It turns out Intel really is serious about smart glasses.

A week after Bloomberg claimed Intel wants to sell its majority stake in an augmented reality firm, with the ultimate hope of launching a pair of consumer smart glasses, The Verge has posted photos of these said smart glasses. They're called Vaunt, and they have plastic frames, weigh under 50g, and look like regular eyeglasses. Their smart innards are built into the stems and control a class-one laser.

This laser shines a red, monochrome 400 x 150-pixel image into the back of your retina. There is no camera, which privacy critics often derided Google Glass for, and there is no purpose to these things other than to serve up notifications. You're free to walk about and do activities, rather than check your phone. Vaunt can do things like show your mom's birthday while you talk on the phone with her.

The glasses are in the prototype phase, but the current models do have motion sensors, which help with offering ambient, contextual information relative to your location. And although they don't have a microphone yet, Intel indicated future models may have one in order to work with assistants like Alexa. In that case, Intel hypothesised you could be in the kitchen, and Alexa might show you recipes.

Intel image 2
The Verge

Other features include Bluetooth (for linking to your smartphone), a processor (for running apps), and a compass and accelerometer (so Vaunt can determine where you are and the direction you're looking). Now, although Intel suggested Vaunt could work with Alexa, it also said it wants to avoid Vaunt becoming a distraction, so instead of using voice commands, you could use heads nods to control it.

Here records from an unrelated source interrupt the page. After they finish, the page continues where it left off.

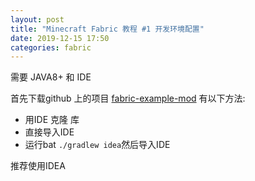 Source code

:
 ```yaml
---
layout: post
title: "Minecraft Fabric 教程 #1 开发环境配置"
date: 2019-12-15 17:50
categories: fabric
---
```

需要 JAVA8+ 和 IDE

首先下载github 上的项目 [fabric-example-mod](https://github.com/FabricMC/fabric-example-mod/) 有以下方法:

* 用IDE 克隆 库
* 直接导入IDE
* 运行bat `./gradlew idea`然后导入IDE

推荐使用IDEA
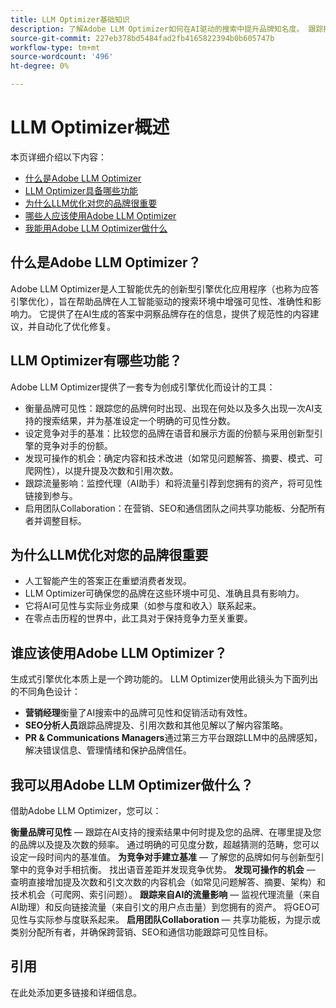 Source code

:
 ```yaml
---
title: LLM Optimizer基础知识
description: 了解Adobe LLM Optimizer如何在AI驱动的搜索中提升品牌知名度。 跟踪提及、引文和见解。 立即开始优化以实现更好的参与和影响。
source-git-commit: 227eb378bd5484fad2fb4165822394b0b605747b
workflow-type: tm+mt
source-wordcount: '496'
ht-degree: 0%

---
```



# LLM Optimizer概述

<!-- This doesn't seem like a tutorials overview to me. Still trying to place correctly -->

本页详细介绍以下内容：

* [什么是Adobe LLM Optimizer](#what-is-adobe-llm-optimizer)
* [LLM Optimizer具备哪些功能](#what-are-llm-optimizer-capabilities)
* [为什么LLM优化对您的品牌很重要](#why-llm-optimization-matters-for-your-brand)
* [哪些人应该使用Adobe LLM Optimizer](#who-should-use-adobe-llm-optimizer)
* [我能用Adobe LLM Optimizer做什么](#what-can-i-do-with-adobe-llm-optimizer)

## 什么是Adobe LLM Optimizer？

Adobe LLM Optimizer是人工智能优先的创新型引擎优化应用程序（也称为应答引擎优化），旨在帮助品牌在人工智能驱动的搜索环境中增强可见性、准确性和影响力。 它提供了在AI生成的答案中洞察品牌存在的信息，提供了规范性的内容建议，并自动化了优化修复。

## LLM Optimizer有哪些功能？

Adobe LLM Optimizer提供了一套专为创成引擎优化而设计的工具：

* 衡量品牌可见性：跟踪您的品牌何时出现、出现在何处以及多久出现一次AI支持的搜索结果，并为基准设定一个明确的可见性分数。
* 设定竞争对手的基准：比较您的品牌在语音和展示方面的份额与采用创新型引擎的竞争对手的份额。
* 发现可操作的机会：确定内容和技术改进（如常见问题解答、摘要、模式、可爬网性），以提升提及次数和引用次数。
* 跟踪流量影响：监控代理（AI助手）和将流量引荐到您拥有的资产，将可见性链接到参与。
* 启用团队Collaboration：在营销、SEO和通信团队之间共享功能板、分配所有者并调整目标。


<!-- I'm adding headings because LLMs like them and that way we'll rank better. Generally question format/question words in the the title is preferred. We can discuss. Or we can mirror what we did for Sites Optimizer and have this info on another page-->

## 为什么LLM优化对您的品牌很重要

* 人工智能产生的答案正在重塑消费者发现。
* LLM Optimizer可确保您的品牌在这些环境中可见、准确且具有影响力。
* 它将AI可见性与实际业务成果（如参与度和收入）联系起来。
* 在零点击历程的世界中，此工具对于保持竞争力至关重要。

## 谁应该使用Adobe LLM Optimizer？

生成式引擎优化本质上是一个跨功能的。 LLM Optimizer使用此镜头为下面列出的不同角色设计：

* **营销经理**&#x200B;衡量了AI搜索中的品牌可见性和促销活动有效性。
* **SEO分析人员**&#x200B;跟踪品牌提及、引用次数和其他见解以了解内容策略。
* **PR &amp; Communications Managers**&#x200B;通过第三方平台跟踪LLM中的品牌感知，解决错误信息、管理情绪和保护品牌信任。

## 我可以用Adobe LLM Optimizer做什么？

借助Adobe LLM Optimizer，您可以：

**衡量品牌可见性** — 跟踪在AI支持的搜索结果中何时提及您的品牌、在哪里提及您的品牌以及提及次数的频率。 通过明确的可见度分数，超越猜测的范畴，您可以设定一段时间内的基准值。
**为竞争对手建立基准** — 了解您的品牌如何与创新型引擎中的竞争对手相抗衡。 找出语音差距并发现竞争优势。
**发现可操作的机会** — 查明直接增加提及次数和引文次数的内容机会（如常见问题解答、摘要、架构）和技术机会（可爬网、索引问题）。
**跟踪来自AI的流量影响** — 监视代理流量（来自AI助理）和反向链接流量（来自引文的用户点击量）到您拥有的资产。 将GEO可见性与实际参与度联系起来。
**启用团队Collaboration** — 共享功能板，为提示或类别分配所有者，并确保跨营销、SEO和通信功能跟踪可见性目标。


## 引用

在此处添加更多链接和详细信息。








<!--## Understanding Brand Visibility and AI Search

Use these as guidelines for creating tutorials - some may be covered already in docs

## Using the Brand Presence Dashboard

* Visibility Score
* Mentions and Citations
* Competitor Benchmarking
* Sentiment Trend Analysis


## Exploring the Data Insights Table

* Topic-Level Performance
* Sentiment and Position Analysis
* Citation Breakdown
* Optimization Prioritization


## Tracking Agentic Traffic from AI Crawlers

* Setup and Activation
* Traffic Distribution and Trends
* User Agent and URL Performance Analysis


## Measuring Referral Traffic from AI Citations

* Setup and Activation
* Source, Region, and Channel Filters
* Top Referral URLs and Traffic Quality


## Inspecting URL Performance in AI Responses

* Cited URLs and Prompt Coverage
* Competing URLs and Citation Trends


## Identifying Optimization Opportunities

* Content Fixes (Headings, FAQs, Canonicals)
* Technical Fixes (Blocked Agents, Errors)
* Third-Party Influence Strategies

## Collaborating Across Teams

* Workspace Sharing
* Role-Based Dashboards
* Prompt and Category Ownership


## Configuring Your Brand Monitoring Setup

* Categories and Topics
* Brand and Competitor Aliases
* Domain Switching and Customization -->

Intel wasn't very clear about how Vaunt will ultimately work, let alone how you'd actually interact with it. Intel also didn't confirm rumours that it might sell part or all of Vaunt, though it suggested it would prefer to rely on OEMs to make the final hardware and that it wants Vaunt to be a wide open platform with an SDK for developers. So, think of this as a reference design more than anything else.

Obviously, there a million different ways that Intel could take this project. The idea of hands-free notifications does pique our interest, but at the same time, we only have Google Glass and Snap Spectacles to compare Vaunt to, and both of those miserably failed.